Township in Minnesota, United States

Foster Township is a township in Big Stone County, Minnesota, United States. The population was estimated at 110 in the 2020 census. Situated in the southwest region of the county, the township has a western boundary with South Dakota. Big Stone Lake and the Little Minnesota River drain it.

==Geography==
According to the United States Census Bureau, the township has a total area of 33.2 sqmi, of which 30.1 sqmi is land and 3.1 sqmi (9.43%) is water.

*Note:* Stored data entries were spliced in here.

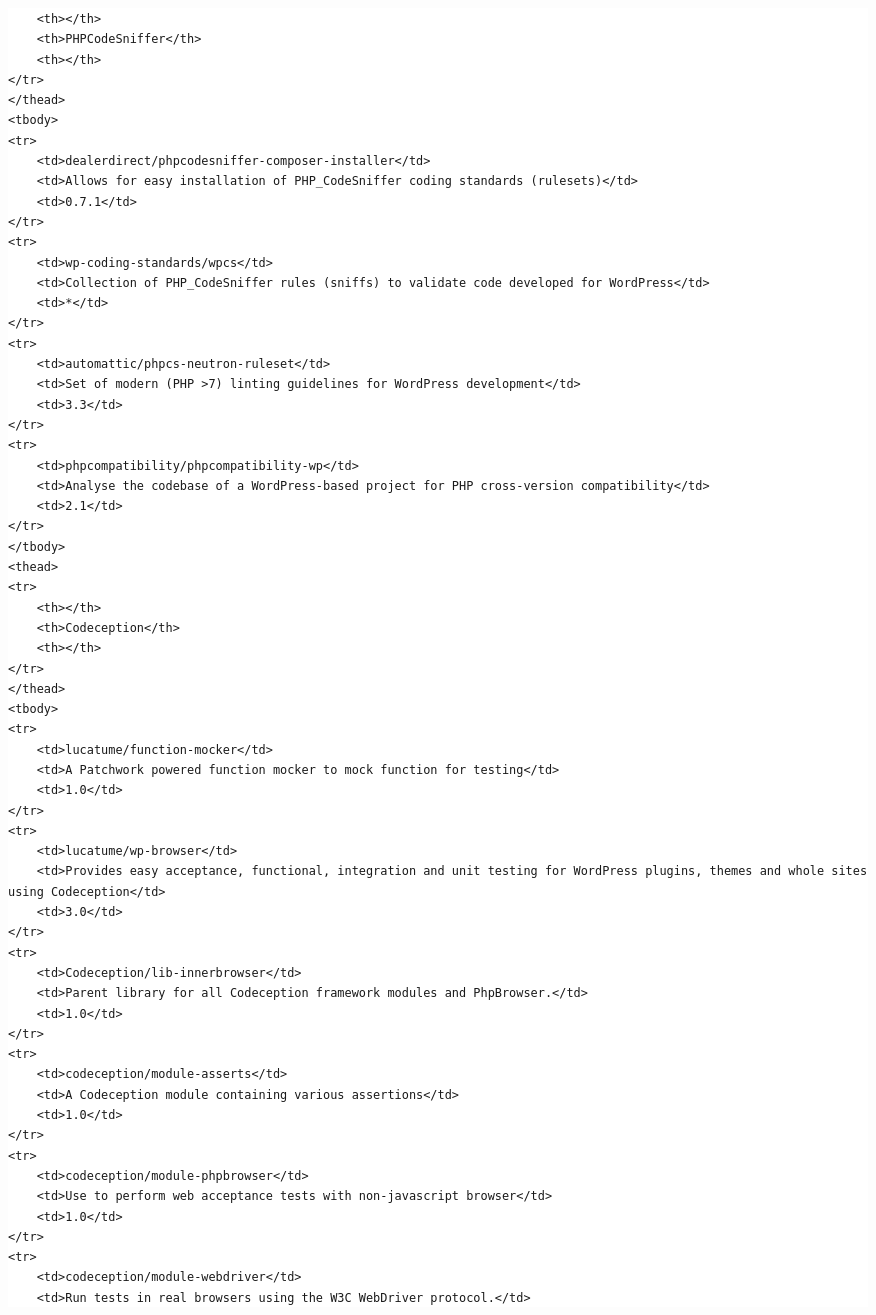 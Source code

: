 		<th></th>
		<th>PHPCodeSniffer</th>
		<th></th>
	</tr>
	</thead>
	<tbody>
	<tr>
		<td>dealerdirect/phpcodesniffer-composer-installer</td>
		<td>Allows for easy installation of PHP_CodeSniffer coding standards (rulesets)</td>
		<td>0.7.1</td>
	</tr>
	<tr>
		<td>wp-coding-standards/wpcs</td>
		<td>Collection of PHP_CodeSniffer rules (sniffs) to validate code developed for WordPress</td>
		<td>*</td>
	</tr>
	<tr>
		<td>automattic/phpcs-neutron-ruleset</td>
		<td>Set of modern (PHP >7) linting guidelines for WordPress development</td>
		<td>3.3</td>
	</tr>
	<tr>
		<td>phpcompatibility/phpcompatibility-wp</td>
		<td>Analyse the codebase of a WordPress-based project for PHP cross-version compatibility</td>
		<td>2.1</td>
	</tr>
    </tbody>
	<thead>
	<tr>
		<th></th>
		<th>Codeception</th>
		<th></th>
	</tr>
	</thead>
	<tbody>
	<tr>
		<td>lucatume/function-mocker</td>
		<td>A Patchwork powered function mocker to mock function for testing</td>
		<td>1.0</td>
	</tr>
	<tr>
		<td>lucatume/wp-browser</td>
		<td>Provides easy acceptance, functional, integration and unit testing for WordPress plugins, themes and whole sites using Codeception</td>
		<td>3.0</td>
	</tr>
	<tr>
		<td>Codeception/lib-innerbrowser</td>
		<td>Parent library for all Codeception framework modules and PhpBrowser.</td>
		<td>1.0</td>
	</tr>
	<tr>
		<td>codeception/module-asserts</td>
		<td>A Codeception module containing various assertions</td>
		<td>1.0</td>
	</tr>
	<tr>
		<td>codeception/module-phpbrowser</td>
		<td>Use to perform web acceptance tests with non-javascript browser</td>
		<td>1.0</td>
	</tr>
	<tr>
		<td>codeception/module-webdriver</td>
		<td>Run tests in real browsers using the W3C WebDriver protocol.</td>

===Unincorporated towns===
- Bonanza Grove at
- Foster at
- Yankeetown at
(This list is based on USGS data and may include former settlements.)

===Major highway===
- Minnesota State Highway 7

===Lakes===
- Big Stone Lake (northwest quarter)

===Adjacent townships===
- Browns Valley Township (north)
- Toqua Township (northeast)
- Prior Township (east)

===Cemeteries===
The township contains two cemeteries, Holden and Lakeside.

==Demographics==
At the 2000 census, there were 123 people, 57 households and 42 families residing in the township. The population density was 4.1 per square mile (1.6/km^{2}). There were 169 housing units at an average density of 5.6/sq mi (2.2/km^{2}). The racial makeup of the township was 98.37% White and 1.63% Asian.

There were 57 households, of which 15.8% had children under the age of 18 living with them, 70.2% were married couples living together, and 26.3% were non-families. 24.6% of all households were made up of individuals, and 7.0% had someone living alone who was 65 years of age or older. The average household size was 2.16, and the average family size was 2.50.

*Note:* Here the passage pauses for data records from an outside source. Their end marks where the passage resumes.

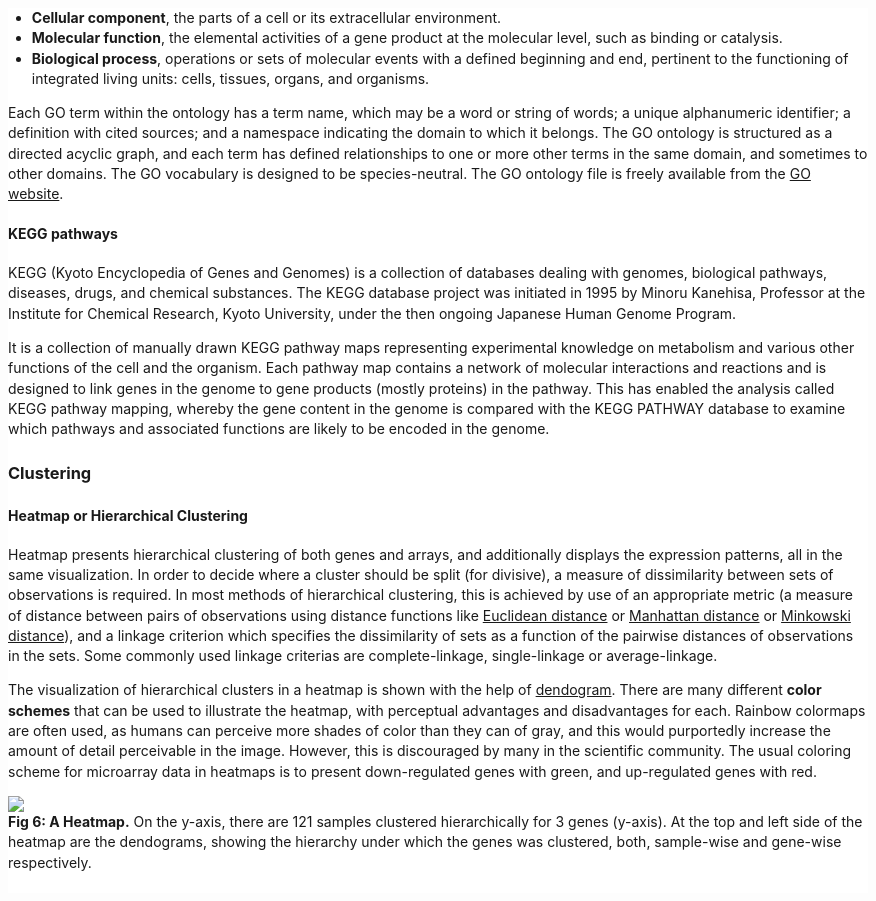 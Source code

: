 - **Cellular component**, the parts of a cell or its extracellular environment.
- **Molecular function**, the elemental activities of a gene product at the molecular level, such as binding or catalysis.
- **Biological process**, operations or sets of molecular events with a defined beginning and end, pertinent to the functioning of integrated living units: cells, tissues, organs, and organisms.

Each GO term within the ontology has a term name, which may be a word or string of words; a unique alphanumeric identifier; a definition with cited sources; and a namespace indicating the domain to which it belongs. The GO ontology is structured as a directed acyclic graph, and each term has defined relationships to one or more other terms in the same domain, and sometimes to other domains. The GO vocabulary is designed to be species-neutral. The GO ontology file is freely available from the [GO website](http://amigo.geneontology.org/).

#### KEGG pathways
KEGG (Kyoto Encyclopedia of Genes and Genomes) is a collection of databases dealing with genomes, biological pathways, diseases, drugs, and chemical substances. The KEGG database project was initiated in 1995 by Minoru Kanehisa, Professor at the Institute for Chemical Research, Kyoto University, under the then ongoing Japanese Human Genome Program.

It is a collection of manually drawn KEGG pathway maps representing experimental knowledge on metabolism and various other functions of the cell and the organism. Each pathway map contains a network of molecular interactions and reactions and is designed to link genes in the genome to gene products (mostly proteins) in the pathway. This has enabled the analysis called KEGG pathway mapping, whereby the gene content in the genome is compared with the KEGG PATHWAY database to examine which pathways and associated functions are likely to be encoded in the genome.

### Clustering

#### Heatmap or Hierarchical Clustering
Heatmap presents hierarchical clustering of both genes and arrays, and additionally displays the expression patterns, all in the same visualization. In order to decide where a cluster should be split (for divisive), a measure of dissimilarity between sets of observations is required. In most methods of hierarchical clustering, this is achieved by use of an appropriate metric (a measure of distance between pairs of observations using distance functions like [Euclidean distance](https://en.wikipedia.org/wiki/Euclidean_distance) or [Manhattan distance](https://en.wikipedia.org/wiki/Taxicab_geometry) or [Minkowski distance](https://en.wikipedia.org/wiki/Minkowski_distance)), and a linkage criterion which specifies the dissimilarity of sets as a function of the pairwise distances of observations in the sets. Some commonly used linkage criterias are complete-linkage, single-linkage or average-linkage.

The visualization of hierarchical clusters in a heatmap is shown with the help of [dendogram](https://en.wikipedia.org/wiki/Dendrogram). There are many different **color schemes** that can be used to illustrate the heatmap, with perceptual advantages and disadvantages for each. Rainbow colormaps are often used, as humans can perceive more shades of color than they can of gray, and this would purportedly increase the amount of detail perceivable in the image. However, this is discouraged by many in the scientific community. The usual coloring scheme for microarray data in heatmaps is to present down-regulated genes with green, and up-regulated genes with red.

<img src="{{ site.url }}/assets/a_heatmap_s.png" style="display: block;margin-left: auto;margin-right: auto;">

<figcaption><strong>Fig 6: A Heatmap.</strong> On the y-axis, there are 121 samples clustered hierarchically for 3 genes (y-axis). At the top and left side of the heatmap are the dendograms, showing the hierarchy under which the genes was clustered, both, sample-wise and gene-wise respectively.</figcaption>
<br>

15.4% of the population were under the age of 18, 5.7% from 18 to 24, 15.4% from 25 to 44, 40.7% from 45 to 64, and 22.8% were 65 years of age or older. The median age was 52 years. For every 100 females, there were 141.2 males. For every 100 females age 18 and over, there were 126.1 males.

The median household income was $31,875 and the median family income was $41,250. Males had a median income of $22,500 and females $22,083. The per capita income was $16,178. There were 17.5% of families and 18.4% of the population living below the poverty line, including 19.0% of those under eighteen and none of those over 64.